When All You Feel Like Is a Failure
- Laura
- 3 days ago
- 4 min read
I was just hospitalized. Not once, but twice in quick succession. I feel like one huge failure. Yet my treaters tell me, “You’re alive. It’s a win.” I don’t even know the exact number of times I’ve been hospitalized. I lost count years ago. There’s a part of me that wants to contact the various hospitals I’ve been at and find out – and then there’s the part of me that just. doesn’t. want. to. know. (I mean, the higher the number, the worse I’d feel, right?)

Failure is one of the four words that are on constant repeat in my head – Worthless, Useless, Hopeless, Failure. Why do I consider myself a failure? Oh, there are so many reasons. While I managed to graduate from law school before my mental health tanked, I did not last long in my career as a lawyer. No one complained about my work performance (or lack thereof), but I was terrified. I wasn’t producing much work product, and I was afraid I would be let go, so I left.
I was not at a point in my life where I was open about my mental illness, so I told the firm that I had come to love as a summer associate after my first year in law school, that I had made a mistake in going into law. It was a lie, but I really didn’t know what to say. It’s funny, even though I knew I had clinical depression and was seeing a psychiatrist and a psychologist, I didn’t think my inability to perform at work had anything to do with my depression. No, in fact, I thought I was just plain going stark raving mad.
I was a relatively intelligent human being, yet I still couldn't connect the dots. I started bouncing in and out of the local hospital's crisis unit like a ping-pong ball. I was the very definition of a revolving-door patient. I didn’t want anyone to know I was sick. I remember sobbing before every ECT treatment (Electroconvulsive Therapy, more commonly known as shock therapy), as I lost more and more of my memory. I wondered, would I ever practice law again? In the end, I did permanently lose a year’s worth of memories, but my memory issues weren’t what ended my hope to return to practicing law.
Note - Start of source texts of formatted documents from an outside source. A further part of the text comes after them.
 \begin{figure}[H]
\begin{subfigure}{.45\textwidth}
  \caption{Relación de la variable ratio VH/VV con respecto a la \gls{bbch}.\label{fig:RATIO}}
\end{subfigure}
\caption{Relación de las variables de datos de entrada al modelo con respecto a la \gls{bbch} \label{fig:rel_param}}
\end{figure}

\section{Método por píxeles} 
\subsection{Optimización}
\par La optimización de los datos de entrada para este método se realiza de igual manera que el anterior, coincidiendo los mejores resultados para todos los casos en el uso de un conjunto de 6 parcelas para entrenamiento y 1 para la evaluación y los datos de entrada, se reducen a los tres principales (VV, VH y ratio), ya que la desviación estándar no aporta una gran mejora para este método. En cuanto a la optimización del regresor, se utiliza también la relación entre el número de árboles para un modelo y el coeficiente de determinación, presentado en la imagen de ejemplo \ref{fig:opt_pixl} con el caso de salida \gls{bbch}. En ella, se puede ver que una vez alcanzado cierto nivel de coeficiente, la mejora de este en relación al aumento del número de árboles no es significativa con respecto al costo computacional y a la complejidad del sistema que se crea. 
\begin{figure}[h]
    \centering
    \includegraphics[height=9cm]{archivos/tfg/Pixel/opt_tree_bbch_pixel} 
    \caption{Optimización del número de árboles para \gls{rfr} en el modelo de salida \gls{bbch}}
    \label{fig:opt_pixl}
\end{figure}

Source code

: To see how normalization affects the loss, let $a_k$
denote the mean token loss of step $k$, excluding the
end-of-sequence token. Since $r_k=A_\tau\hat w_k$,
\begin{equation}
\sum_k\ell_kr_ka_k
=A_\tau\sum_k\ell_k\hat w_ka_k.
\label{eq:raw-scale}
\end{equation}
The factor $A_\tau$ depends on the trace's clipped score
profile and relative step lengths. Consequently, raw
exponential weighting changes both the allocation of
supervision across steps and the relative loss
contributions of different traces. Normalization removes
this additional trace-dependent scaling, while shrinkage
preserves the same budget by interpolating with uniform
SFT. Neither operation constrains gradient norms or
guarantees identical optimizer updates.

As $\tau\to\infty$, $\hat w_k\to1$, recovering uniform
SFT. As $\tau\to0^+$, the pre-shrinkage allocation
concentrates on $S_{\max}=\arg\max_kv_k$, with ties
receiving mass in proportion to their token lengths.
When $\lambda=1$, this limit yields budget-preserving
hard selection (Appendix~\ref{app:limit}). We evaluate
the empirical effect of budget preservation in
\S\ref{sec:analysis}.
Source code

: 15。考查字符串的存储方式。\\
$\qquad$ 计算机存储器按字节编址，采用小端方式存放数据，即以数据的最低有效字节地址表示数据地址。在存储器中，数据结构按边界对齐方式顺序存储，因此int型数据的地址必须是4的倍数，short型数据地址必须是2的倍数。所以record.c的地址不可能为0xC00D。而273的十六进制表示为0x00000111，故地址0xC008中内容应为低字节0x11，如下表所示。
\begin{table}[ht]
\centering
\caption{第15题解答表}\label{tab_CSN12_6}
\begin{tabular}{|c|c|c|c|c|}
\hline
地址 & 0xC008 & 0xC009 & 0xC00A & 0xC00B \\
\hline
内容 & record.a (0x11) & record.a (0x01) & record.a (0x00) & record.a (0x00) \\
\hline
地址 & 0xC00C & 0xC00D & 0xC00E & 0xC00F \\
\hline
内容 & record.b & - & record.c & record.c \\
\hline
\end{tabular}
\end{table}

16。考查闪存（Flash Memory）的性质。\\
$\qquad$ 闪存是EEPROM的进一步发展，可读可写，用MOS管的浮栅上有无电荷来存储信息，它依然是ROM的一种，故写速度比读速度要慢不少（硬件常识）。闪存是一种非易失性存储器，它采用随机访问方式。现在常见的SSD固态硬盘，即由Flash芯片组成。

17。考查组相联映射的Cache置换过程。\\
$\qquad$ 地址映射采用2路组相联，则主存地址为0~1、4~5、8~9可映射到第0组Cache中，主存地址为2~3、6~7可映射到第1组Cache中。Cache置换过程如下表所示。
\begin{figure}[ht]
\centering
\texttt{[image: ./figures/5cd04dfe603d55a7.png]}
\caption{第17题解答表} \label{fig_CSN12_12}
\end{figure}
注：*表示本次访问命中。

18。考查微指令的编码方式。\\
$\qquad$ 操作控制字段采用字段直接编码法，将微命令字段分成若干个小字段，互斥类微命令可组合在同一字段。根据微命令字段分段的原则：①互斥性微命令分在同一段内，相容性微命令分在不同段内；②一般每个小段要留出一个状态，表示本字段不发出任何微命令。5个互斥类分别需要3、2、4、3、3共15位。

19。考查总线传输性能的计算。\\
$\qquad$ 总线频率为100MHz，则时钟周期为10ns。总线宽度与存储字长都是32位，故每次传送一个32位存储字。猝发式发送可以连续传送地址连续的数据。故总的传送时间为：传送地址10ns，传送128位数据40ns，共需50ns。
You’d think I came to the realization that I wouldn’t practice law ever again when I kept bouncing in and out of a crisis unit even after I was hospitalized for two years. But, no, I held on to the idea that I could return to a legal career. It wasn’t until my psychiatrist told me I could never practice again, and that I would not be able to endure the stress inherent in a legal career, that I had to face the truth. In fact, he told me that a part-time NON-legal career would probably be too much. I vividly remember the tears streaming down my face.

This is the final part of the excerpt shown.